◆ What the task requires ◆
From first line to last, give the records again word for word and omit the pictures.

Segment Open

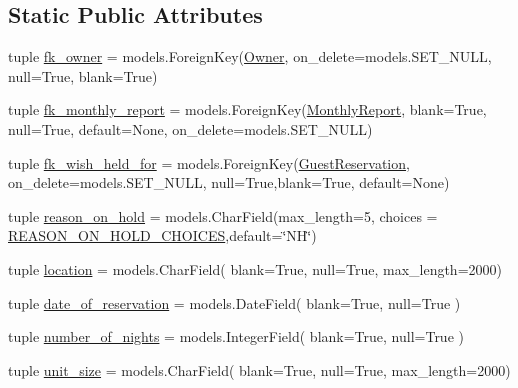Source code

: \subsection*{Static Public Attributes}
\begin{DoxyCompactItemize}
\item 
tuple \hyperlink{classreservation__manager_1_1models_1_1Reservation_ad460f0ba3d784f28324085882a2246b8}{fk\-\_\-owner} = models.\-Foreign\-Key(\hyperlink{classreservation__manager_1_1models_1_1Owner}{Owner}, on\-\_\-delete=models.\-S\-E\-T\-\_\-\-N\-U\-L\-L, null=True, blank=True)
\item 
tuple \hyperlink{classreservation__manager_1_1models_1_1Reservation_ac21f0b3528f8e3ba53c3e24231a303cc}{fk\-\_\-monthly\-\_\-report} = models.\-Foreign\-Key(\hyperlink{classmonthly__summary_1_1models_1_1MonthlyReport}{Monthly\-Report}, blank=True, null=True, default=None, on\-\_\-delete=models.\-S\-E\-T\-\_\-\-N\-U\-L\-L)
\item 
tuple \hyperlink{classreservation__manager_1_1models_1_1Reservation_a0fc4a0b1a628c9d2eadbe57632be4387}{fk\-\_\-wish\-\_\-held\-\_\-for} = models.\-Foreign\-Key(\hyperlink{classguest__reservation__manager_1_1models_1_1GuestReservation}{Guest\-Reservation}, on\-\_\-delete=models.\-S\-E\-T\-\_\-\-N\-U\-L\-L, null=True,blank=True, default=None)
\item 
tuple \hyperlink{classreservation__manager_1_1models_1_1Reservation_a05bba6cb6791c1aadf552795174c1be7}{reason\-\_\-on\-\_\-hold} = models.\-Char\-Field(max\-\_\-length=5, choices = \hyperlink{namespacereservation__manager_1_1models_a435b3782f874d82dd97276b49043592c}{R\-E\-A\-S\-O\-N\-\_\-\-O\-N\-\_\-\-H\-O\-L\-D\-\_\-\-C\-H\-O\-I\-C\-E\-S},default=\char`\"{}N\-H\char`\"{})
\item 
tuple \hyperlink{classreservation__manager_1_1models_1_1Reservation_a6a4c731b0619aaddc2c712a28388257a}{location} = models.\-Char\-Field( blank=True, null=True, max\-\_\-length=2000)
\item 
tuple \hyperlink{classreservation__manager_1_1models_1_1Reservation_a25c61b7deefe701dcfc4db65f134875d}{date\-\_\-of\-\_\-reservation} = models.\-Date\-Field( blank=True, null=True )
\item 
tuple \hyperlink{classreservation__manager_1_1models_1_1Reservation_a3545295be618596339a711e39cd97db4}{number\-\_\-of\-\_\-nights} = models.\-Integer\-Field( blank=True, null=True )
\item 
tuple \hyperlink{classreservation__manager_1_1models_1_1Reservation_ac1fd20bad3887df3154f1304ddb19082}{unit\-\_\-size} = models.\-Char\-Field( blank=True, null=True, max\-\_\-length=2000)

\end{DoxyCompactItemize}
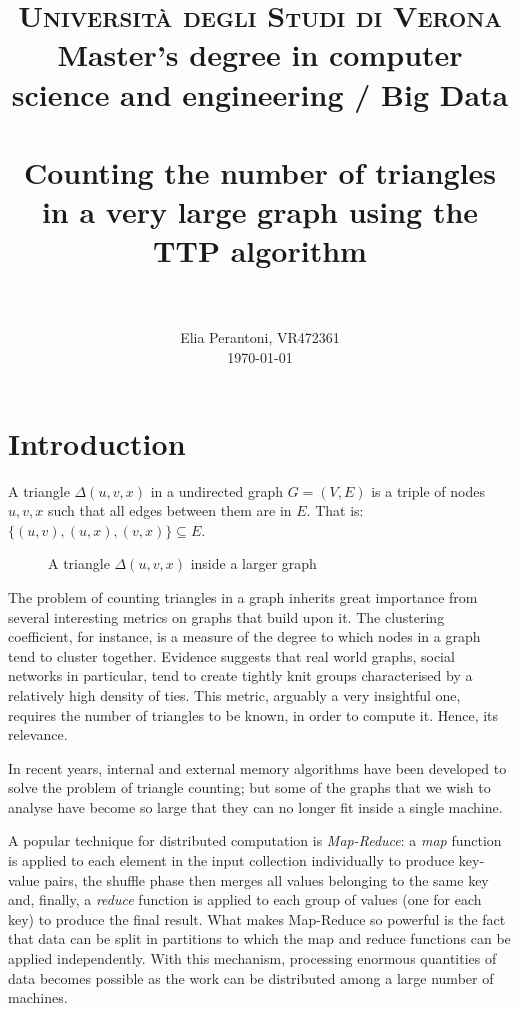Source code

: \documentclass[paper=a4, fontsize=11pt]{scrartcl}
\title{
    \usefont{OT1}{bch}{b}{n}
    \normalfont \normalsize \textsc{Università degli Studi di Verona} \\ [15pt]
    Master's degree in computer science and engineering / Big Data \\ [15pt]
    \horrule{0.5pt} \\[0.4cm]
    \huge Counting the number of triangles in a very large graph using the TTP algorithm \\
    \horrule{2pt} \\[0.5cm]
}
\author{
    \normalfont \normalsize
    Elia Perantoni, VR472361
    \\[-3pt] \normalsize \today
}
\date{}
\numberwithin{equation}{section}
\numberwithin{figure}{section}
\numberwithin{table}{section}
\begin{document}
\maketitle
\section{Introduction}
A triangle $\Delta(u, v, x)$ in a undirected graph $G=(V, E)$ is a triple of
nodes $u, v, x$ such that all edges between them are in $E$. That is: $\{(u,v),
(u,x), (v, x)\}\subseteq E$.

\begin{figure}[htb]
    \centering
    \caption{A triangle $\Delta(u, v, x)$ inside a larger graph}
\end{figure}

The problem of counting triangles in a graph inherits great importance from
several interesting metrics on graphs that build upon it. The clustering
coefficient, for instance, is a measure of the degree to which nodes in a graph
tend to cluster together. Evidence suggests that real world graphs, social
networks in particular, tend to create tightly knit groups characterised by a
relatively high density of ties. This metric, arguably a very insightful one,
requires the number of triangles to be known, in order to compute it. Hence, its
relevance.

In recent years, internal and external memory algorithms have been developed to
solve the problem of triangle counting; but some of the graphs that we wish to
analyse have become so large that they can no longer fit inside a single
machine.

A popular technique for distributed computation is \emph{Map-Reduce}: a
\emph{map} function is applied to each element in the input collection
individually to produce key-value pairs, the shuffle phase then merges all
values belonging to the same key and, finally, a \emph{reduce} function is
applied to each group of values (one for each key) to produce the final result.
What makes Map-Reduce so powerful is the fact that data can be split in
partitions to which the map and reduce functions can be applied independently.
With this mechanism, processing enormous quantities of data becomes possible as
the work can be distributed among a large number of machines.
\end{document}
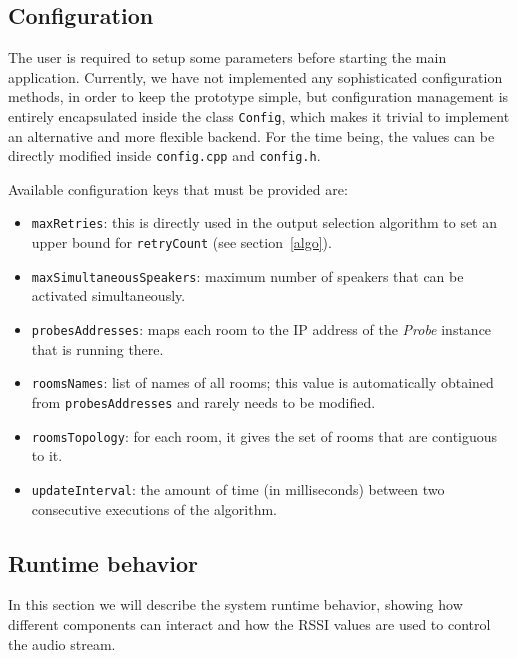 \documentclass[conference]{IEEEtran}
\newcommand{\Probe}{\textsl{Probe}}
\begin{document}
\subsection{Configuration}
The user is required to setup some parameters before starting the main application. Currently, we have not implemented any sophisticated configuration methods, in order to keep the prototype simple, but configuration management is entirely encapsulated inside the class \texttt{Config}, which makes it trivial to implement an alternative and more flexible backend. For the time being, the values can be directly modified inside \texttt{config.cpp} and \texttt{config.h}.

Available configuration keys that must be provided are:
\begin{itemize}
\item \texttt{maxRetries}: this is directly used in the output selection algorithm to set an upper bound for \texttt{retryCount} (see section~\ref{algo}).
\item \texttt{maxSimultaneousSpeakers}: maximum number of speakers that can be activated simultaneously.
\item \texttt{probesAddresses}: maps each room to the IP address of the \Probe{} instance that is running there.
\item \texttt{roomsNames}: list of names of all rooms; this value is automatically obtained from \texttt{probesAddresses} and rarely needs to be modified.
\item \texttt{roomsTopology}: for each room, it gives the set of rooms that are contiguous to it.
\item \texttt{updateInterval}: the amount of time (in milliseconds) between two consecutive executions of the algorithm.
\end{itemize}

\subsection{Runtime behavior}
In this section we will describe the system runtime behavior, showing how different components can interact and how the RSSI values are used to control the audio stream.
\end{document}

Segment Closed

◆ Solution ◆
Source code

: \subsection*{Static Public Attributes}
\begin{DoxyCompactItemize}
\item 
tuple \hyperlink{classreservation__manager_1_1models_1_1Reservation_ad460f0ba3d784f28324085882a2246b8}{fk\-\_\-owner} = models.\-Foreign\-Key(\hyperlink{classreservation__manager_1_1models_1_1Owner}{Owner}, on\-\_\-delete=models.\-S\-E\-T\-\_\-\-N\-U\-L\-L, null=True, blank=True)
\item 
tuple \hyperlink{classreservation__manager_1_1models_1_1Reservation_ac21f0b3528f8e3ba53c3e24231a303cc}{fk\-\_\-monthly\-\_\-report} = models.\-Foreign\-Key(\hyperlink{classmonthly__summary_1_1models_1_1MonthlyReport}{Monthly\-Report}, blank=True, null=True, default=None, on\-\_\-delete=models.\-S\-E\-T\-\_\-\-N\-U\-L\-L)
\item 
tuple \hyperlink{classreservation__manager_1_1models_1_1Reservation_a0fc4a0b1a628c9d2eadbe57632be4387}{fk\-\_\-wish\-\_\-held\-\_\-for} = models.\-Foreign\-Key(\hyperlink{classguest__reservation__manager_1_1models_1_1GuestReservation}{Guest\-Reservation}, on\-\_\-delete=models.\-S\-E\-T\-\_\-\-N\-U\-L\-L, null=True,blank=True, default=None)
\item 
tuple \hyperlink{classreservation__manager_1_1models_1_1Reservation_a05bba6cb6791c1aadf552795174c1be7}{reason\-\_\-on\-\_\-hold} = models.\-Char\-Field(max\-\_\-length=5, choices = \hyperlink{namespacereservation__manager_1_1models_a435b3782f874d82dd97276b49043592c}{R\-E\-A\-S\-O\-N\-\_\-\-O\-N\-\_\-\-H\-O\-L\-D\-\_\-\-C\-H\-O\-I\-C\-E\-S},default=\char`\"{}N\-H\char`\"{})
\item 
tuple \hyperlink{classreservation__manager_1_1models_1_1Reservation_a6a4c731b0619aaddc2c712a28388257a}{location} = models.\-Char\-Field( blank=True, null=True, max\-\_\-length=2000)
\item 
tuple \hyperlink{classreservation__manager_1_1models_1_1Reservation_a25c61b7deefe701dcfc4db65f134875d}{date\-\_\-of\-\_\-reservation} = models.\-Date\-Field( blank=True, null=True )
\item 
tuple \hyperlink{classreservation__manager_1_1models_1_1Reservation_a3545295be618596339a711e39cd97db4}{number\-\_\-of\-\_\-nights} = models.\-Integer\-Field( blank=True, null=True )
\item 
tuple \hyperlink{classreservation__manager_1_1models_1_1Reservation_ac1fd20bad3887df3154f1304ddb19082}{unit\-\_\-size} = models.\-Char\-Field( blank=True, null=True, max\-\_\-length=2000)

\end{DoxyCompactItemize}
Source code

: \documentclass[paper=a4, fontsize=11pt]{scrartcl}
\title{
    \usefont{OT1}{bch}{b}{n}
    \normalfont \normalsize \textsc{Università degli Studi di Verona} \\ [15pt]
    Master's degree in computer science and engineering / Big Data \\ [15pt]
    \horrule{0.5pt} \\[0.4cm]
    \huge Counting the number of triangles in a very large graph using the TTP algorithm \\
    \horrule{2pt} \\[0.5cm]
}
\author{
    \normalfont \normalsize
    Elia Perantoni, VR472361
    \\[-3pt] \normalsize \today
}
\date{}
\numberwithin{equation}{section}
\numberwithin{figure}{section}
\numberwithin{table}{section}
\begin{document}
\maketitle
\section{Introduction}
A triangle $\Delta(u, v, x)$ in a undirected graph $G=(V, E)$ is a triple of
nodes $u, v, x$ such that all edges between them are in $E$. That is: $\{(u,v),
(u,x), (v, x)\}\subseteq E$.

\begin{figure}[htb]
    \centering
    \caption{A triangle $\Delta(u, v, x)$ inside a larger graph}
\end{figure}

The problem of counting triangles in a graph inherits great importance from
several interesting metrics on graphs that build upon it. The clustering
coefficient, for instance, is a measure of the degree to which nodes in a graph
tend to cluster together. Evidence suggests that real world graphs, social
networks in particular, tend to create tightly knit groups characterised by a
relatively high density of ties. This metric, arguably a very insightful one,
requires the number of triangles to be known, in order to compute it. Hence, its
relevance.

In recent years, internal and external memory algorithms have been developed to
solve the problem of triangle counting; but some of the graphs that we wish to
analyse have become so large that they can no longer fit inside a single
machine.

A popular technique for distributed computation is \emph{Map-Reduce}: a
\emph{map} function is applied to each element in the input collection
individually to produce key-value pairs, the shuffle phase then merges all
values belonging to the same key and, finally, a \emph{reduce} function is
applied to each group of values (one for each key) to produce the final result.
What makes Map-Reduce so powerful is the fact that data can be split in
partitions to which the map and reduce functions can be applied independently.
With this mechanism, processing enormous quantities of data becomes possible as
the work can be distributed among a large number of machines.
\end{document}
 \documentclass[conference]{IEEEtran}
\newcommand{\Probe}{\textsl{Probe}}
\begin{document}
\subsection{Configuration}
The user is required to setup some parameters before starting the main application. Currently, we have not implemented any sophisticated configuration methods, in order to keep the prototype simple, but configuration management is entirely encapsulated inside the class \texttt{Config}, which makes it trivial to implement an alternative and more flexible backend. For the time being, the values can be directly modified inside \texttt{config.cpp} and \texttt{config.h}.

Available configuration keys that must be provided are:
\begin{itemize}
\item \texttt{maxRetries}: this is directly used in the output selection algorithm to set an upper bound for \texttt{retryCount} (see section~\ref{algo}).
\item \texttt{maxSimultaneousSpeakers}: maximum number of speakers that can be activated simultaneously.
\item \texttt{probesAddresses}: maps each room to the IP address of the \Probe{} instance that is running there.
\item \texttt{roomsNames}: list of names of all rooms; this value is automatically obtained from \texttt{probesAddresses} and rarely needs to be modified.
\item \texttt{roomsTopology}: for each room, it gives the set of rooms that are contiguous to it.
\item \texttt{updateInterval}: the amount of time (in milliseconds) between two consecutive executions of the algorithm.
\end{itemize}

\subsection{Runtime behavior}
In this section we will describe the system runtime behavior, showing how different components can interact and how the RSSI values are used to control the audio stream.
\end{document}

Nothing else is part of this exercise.